■ Work request ■
Go through the data below and copy each line where the word "that" occurs.

■ Information shown ■
---------------
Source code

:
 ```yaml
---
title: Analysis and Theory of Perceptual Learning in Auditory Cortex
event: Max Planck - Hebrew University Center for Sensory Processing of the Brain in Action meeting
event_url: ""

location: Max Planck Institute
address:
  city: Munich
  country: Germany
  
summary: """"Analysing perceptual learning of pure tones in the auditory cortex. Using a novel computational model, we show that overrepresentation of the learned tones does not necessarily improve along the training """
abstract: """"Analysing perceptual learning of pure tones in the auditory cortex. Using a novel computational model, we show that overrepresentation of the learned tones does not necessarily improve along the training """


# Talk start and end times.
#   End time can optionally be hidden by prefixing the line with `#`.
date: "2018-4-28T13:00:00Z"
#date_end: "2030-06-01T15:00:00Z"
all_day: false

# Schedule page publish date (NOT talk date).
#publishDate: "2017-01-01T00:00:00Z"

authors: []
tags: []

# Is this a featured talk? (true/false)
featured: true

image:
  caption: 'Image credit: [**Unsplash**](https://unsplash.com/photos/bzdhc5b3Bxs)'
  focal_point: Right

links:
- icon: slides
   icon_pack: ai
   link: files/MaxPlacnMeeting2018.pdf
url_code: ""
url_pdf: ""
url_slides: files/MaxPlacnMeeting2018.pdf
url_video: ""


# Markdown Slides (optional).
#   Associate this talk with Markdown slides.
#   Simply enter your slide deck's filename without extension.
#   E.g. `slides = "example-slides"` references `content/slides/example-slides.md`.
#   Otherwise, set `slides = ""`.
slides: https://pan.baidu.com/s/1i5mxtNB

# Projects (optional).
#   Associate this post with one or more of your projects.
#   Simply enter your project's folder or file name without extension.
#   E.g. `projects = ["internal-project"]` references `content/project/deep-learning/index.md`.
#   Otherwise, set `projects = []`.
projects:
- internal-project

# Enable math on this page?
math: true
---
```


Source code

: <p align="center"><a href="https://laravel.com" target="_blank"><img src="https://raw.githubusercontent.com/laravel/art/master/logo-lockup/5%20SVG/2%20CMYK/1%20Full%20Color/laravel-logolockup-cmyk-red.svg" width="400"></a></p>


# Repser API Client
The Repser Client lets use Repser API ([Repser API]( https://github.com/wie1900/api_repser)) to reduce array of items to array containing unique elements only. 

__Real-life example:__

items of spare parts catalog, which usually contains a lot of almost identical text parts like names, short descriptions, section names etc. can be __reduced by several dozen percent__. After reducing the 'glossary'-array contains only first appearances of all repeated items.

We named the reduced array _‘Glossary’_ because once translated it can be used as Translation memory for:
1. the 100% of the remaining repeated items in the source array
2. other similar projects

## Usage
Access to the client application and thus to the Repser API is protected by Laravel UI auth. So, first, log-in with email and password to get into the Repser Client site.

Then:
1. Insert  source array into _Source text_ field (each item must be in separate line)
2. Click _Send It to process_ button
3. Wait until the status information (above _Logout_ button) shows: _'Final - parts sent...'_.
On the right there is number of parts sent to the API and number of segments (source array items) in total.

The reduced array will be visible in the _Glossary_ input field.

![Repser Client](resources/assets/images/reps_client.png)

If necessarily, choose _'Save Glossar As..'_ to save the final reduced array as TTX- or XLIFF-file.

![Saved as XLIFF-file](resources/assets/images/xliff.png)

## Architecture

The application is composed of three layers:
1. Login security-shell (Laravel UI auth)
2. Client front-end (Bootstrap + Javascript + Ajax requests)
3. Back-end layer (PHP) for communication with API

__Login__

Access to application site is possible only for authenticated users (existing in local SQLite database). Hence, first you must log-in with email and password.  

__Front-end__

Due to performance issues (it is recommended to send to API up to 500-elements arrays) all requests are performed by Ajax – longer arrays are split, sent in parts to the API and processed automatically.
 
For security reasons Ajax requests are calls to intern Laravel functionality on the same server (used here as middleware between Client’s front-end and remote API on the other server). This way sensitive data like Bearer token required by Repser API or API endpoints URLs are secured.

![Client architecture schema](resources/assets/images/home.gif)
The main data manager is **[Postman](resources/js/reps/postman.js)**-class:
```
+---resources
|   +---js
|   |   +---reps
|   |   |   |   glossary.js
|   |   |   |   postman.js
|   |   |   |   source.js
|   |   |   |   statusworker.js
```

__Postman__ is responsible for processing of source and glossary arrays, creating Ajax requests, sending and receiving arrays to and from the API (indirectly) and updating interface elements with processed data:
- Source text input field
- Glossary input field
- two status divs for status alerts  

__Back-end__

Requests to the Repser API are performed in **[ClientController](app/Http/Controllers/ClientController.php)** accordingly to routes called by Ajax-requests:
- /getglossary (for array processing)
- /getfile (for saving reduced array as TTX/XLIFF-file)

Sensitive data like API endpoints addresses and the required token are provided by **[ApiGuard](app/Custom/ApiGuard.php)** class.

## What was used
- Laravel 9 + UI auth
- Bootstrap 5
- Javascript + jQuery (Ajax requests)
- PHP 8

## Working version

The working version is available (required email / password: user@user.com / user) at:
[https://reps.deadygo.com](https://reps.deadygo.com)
---------------
■ Reply to the exercise ■
summary: """"Analysing perceptual learning of pure tones in the auditory cortex. Using a novel computational model, we show that overrepresentation of the learned tones does not necessarily improve along the training """
abstract: """"Analysing perceptual learning of pure tones in the auditory cortex. Using a novel computational model, we show that overrepresentation of the learned tones does not necessarily improve along the training """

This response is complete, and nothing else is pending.